>>>>>

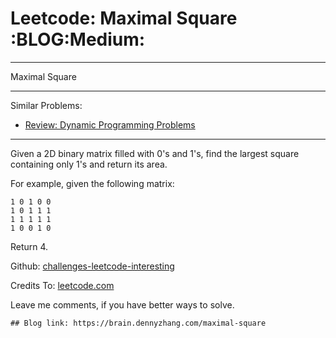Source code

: # Leetcode: Maximal Square     :BLOG:Medium:


---

Maximal Square  

---

Similar Problems:  
-   [Review: Dynamic Programming Problems](https://brain.dennyzhang.com/review-dynamicprogramming)

---

Given a 2D binary matrix filled with 0's and 1's, find the largest square containing only 1's and return its area.  

For example, given the following matrix:  

    1 0 1 0 0
    1 0 1 1 1
    1 1 1 1 1
    1 0 0 1 0

Return 4.  

Github: [challenges-leetcode-interesting](https://github.com/DennyZhang/challenges-leetcode-interesting/tree/master/maximal-square)  

Credits To: [leetcode.com](https://leetcode.com/problems/maximal-square/description/)  

Leave me comments, if you have better ways to solve.  

    ## Blog link: https://brain.dennyzhang.com/maximal-square
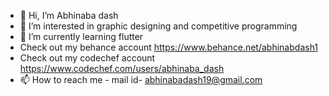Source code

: - 👋 Hi, I’m Abhinaba dash
- 👀 I’m interested in graphic designing and competitive programming 
- 🌱 I’m currently learning flutter
- Check out my behance account https://www.behance.net/abhinabdash1
- Check out my codechef account https://www.codechef.com/users/abhinaba_dash
- 📫 How to reach me 
         - mail id- abhinabadash19@gmail.com

<!---
abhinaba-dash/abhinaba-dash is a ✨ special ✨ repository because its `README.md` (this file) appears on your GitHub profile.
You can click the Preview link to take a look at your changes.
--->
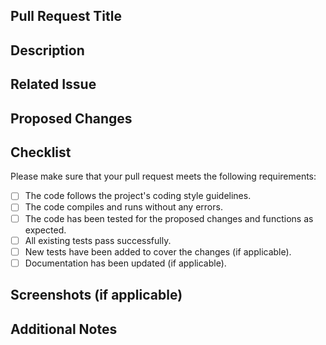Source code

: ## Pull Request Title

[//]: # 'Add a concise and descriptive title for your pull request'

## Description

[//]: # 'Provide a detailed description of the changes made in this pull request'

## Related Issue

[//]: # 'If your pull request is related to an issue, reference it here using the syntax: "Fixes #123"'

## Proposed Changes

[//]: # 'List the changes made in this pull request, along with any additional information that may be helpful for reviewers'

## Checklist

Please make sure that your pull request meets the following requirements:

- [ ] The code follows the project's coding style guidelines.
- [ ] The code compiles and runs without any errors.
- [ ] The code has been tested for the proposed changes and functions as expected.
- [ ] All existing tests pass successfully.
- [ ] New tests have been added to cover the changes (if applicable).
- [ ] Documentation has been updated (if applicable).

## Screenshots (if applicable)

[//]: # 'Include any relevant screenshots or GIFs to demonstrate the changes made'

## Additional Notes

[//]: # 'Add any additional notes or context that may be relevant to the reviewers'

<<<<<

§ **TASK STATEMENT**: Please produce an exact copy of the listing, omitting the pictures.

§ **TASK OUTPUT**:
Source code

: # Leetcode: Maximal Square     :BLOG:Medium:


---

Maximal Square  

---

Similar Problems:  
-   [Review: Dynamic Programming Problems](https://brain.dennyzhang.com/review-dynamicprogramming)

---

Given a 2D binary matrix filled with 0's and 1's, find the largest square containing only 1's and return its area.  

For example, given the following matrix:  

    1 0 1 0 0
    1 0 1 1 1
    1 1 1 1 1
    1 0 0 1 0

Return 4.  

Github: [challenges-leetcode-interesting](https://github.com/DennyZhang/challenges-leetcode-interesting/tree/master/maximal-square)  

Credits To: [leetcode.com](https://leetcode.com/problems/maximal-square/description/)  

Leave me comments, if you have better ways to solve.  

    ## Blog link: https://brain.dennyzhang.com/maximal-square
Source code

: - 👋 Hi, I’m Abhinaba dash
- 👀 I’m interested in graphic designing and competitive programming 
- 🌱 I’m currently learning flutter
- Check out my behance account https://www.behance.net/abhinabdash1
- Check out my codechef account https://www.codechef.com/users/abhinaba_dash
- 📫 How to reach me 
         - mail id- abhinabadash19@gmail.com

<!---
abhinaba-dash/abhinaba-dash is a ✨ special ✨ repository because its `README.md` (this file) appears on your GitHub profile.
You can click the Preview link to take a look at your changes.
--->
Source code

: ## Pull Request Title

[//]: # 'Add a concise and descriptive title for your pull request'

## Description

[//]: # 'Provide a detailed description of the changes made in this pull request'

## Related Issue

[//]: # 'If your pull request is related to an issue, reference it here using the syntax: "Fixes #123"'

## Proposed Changes

[//]: # 'List the changes made in this pull request, along with any additional information that may be helpful for reviewers'

## Checklist

Please make sure that your pull request meets the following requirements:

- [ ] The code follows the project's coding style guidelines.
- [ ] The code compiles and runs without any errors.
- [ ] The code has been tested for the proposed changes and functions as expected.
- [ ] All existing tests pass successfully.
- [ ] New tests have been added to cover the changes (if applicable).
- [ ] Documentation has been updated (if applicable).

## Screenshots (if applicable)

[//]: # 'Include any relevant screenshots or GIFs to demonstrate the changes made'

## Additional Notes

[//]: # 'Add any additional notes or context that may be relevant to the reviewers'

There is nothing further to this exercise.